[RECORDS SHOWN Boundary: Start]

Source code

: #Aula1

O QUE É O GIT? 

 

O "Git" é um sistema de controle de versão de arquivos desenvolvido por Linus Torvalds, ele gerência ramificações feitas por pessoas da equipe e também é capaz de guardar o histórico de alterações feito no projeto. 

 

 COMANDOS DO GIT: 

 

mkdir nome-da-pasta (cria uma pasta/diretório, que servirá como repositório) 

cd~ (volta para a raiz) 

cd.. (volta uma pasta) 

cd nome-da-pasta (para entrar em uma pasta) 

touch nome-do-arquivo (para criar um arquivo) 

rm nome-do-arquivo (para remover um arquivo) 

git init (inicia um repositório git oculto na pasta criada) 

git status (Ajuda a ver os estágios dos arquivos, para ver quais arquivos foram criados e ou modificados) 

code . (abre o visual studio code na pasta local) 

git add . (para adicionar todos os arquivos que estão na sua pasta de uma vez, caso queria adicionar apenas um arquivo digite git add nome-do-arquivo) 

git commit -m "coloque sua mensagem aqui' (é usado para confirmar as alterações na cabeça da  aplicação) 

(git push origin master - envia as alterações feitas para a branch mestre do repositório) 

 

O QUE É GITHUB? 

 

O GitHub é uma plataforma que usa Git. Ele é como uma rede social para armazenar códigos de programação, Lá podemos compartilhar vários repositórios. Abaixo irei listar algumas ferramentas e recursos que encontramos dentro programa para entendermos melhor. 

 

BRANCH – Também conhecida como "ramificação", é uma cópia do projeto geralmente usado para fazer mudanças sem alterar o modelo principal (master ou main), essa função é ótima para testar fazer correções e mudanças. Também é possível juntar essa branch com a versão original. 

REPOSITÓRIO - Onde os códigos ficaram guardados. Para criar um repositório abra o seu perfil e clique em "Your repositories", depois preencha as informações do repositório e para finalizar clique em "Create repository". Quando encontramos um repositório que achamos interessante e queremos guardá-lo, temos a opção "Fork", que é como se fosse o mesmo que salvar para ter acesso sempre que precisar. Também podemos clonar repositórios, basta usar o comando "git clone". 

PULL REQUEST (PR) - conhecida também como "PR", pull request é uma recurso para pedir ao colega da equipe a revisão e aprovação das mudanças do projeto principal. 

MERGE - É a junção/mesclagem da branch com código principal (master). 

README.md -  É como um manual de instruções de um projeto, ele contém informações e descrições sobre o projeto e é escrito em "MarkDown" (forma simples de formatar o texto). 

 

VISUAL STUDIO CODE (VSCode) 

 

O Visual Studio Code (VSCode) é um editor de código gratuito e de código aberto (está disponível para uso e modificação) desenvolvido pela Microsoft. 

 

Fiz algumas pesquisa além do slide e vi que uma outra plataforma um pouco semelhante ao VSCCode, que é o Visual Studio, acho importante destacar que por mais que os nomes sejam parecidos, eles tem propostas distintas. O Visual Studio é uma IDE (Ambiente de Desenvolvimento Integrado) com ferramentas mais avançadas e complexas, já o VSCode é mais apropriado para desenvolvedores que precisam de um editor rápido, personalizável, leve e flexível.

[RECORDS SHOWN Boundary: End]

Reproducing the whole listing above is not the task. Copy exactly only the lines from the one with "touch nome-do-arquivo (para" to the one with "code . (abre", both kept.

- [RESPONSE]
touch nome-do-arquivo (para criar um arquivo) 

rm nome-do-arquivo (para remover um arquivo) 

git init (inicia um repositório git oculto na pasta criada) 

git status (Ajuda a ver os estágios dos arquivos, para ver quais arquivos foram criados e ou modificados) 

code . (abre o visual studio code na pasta local) 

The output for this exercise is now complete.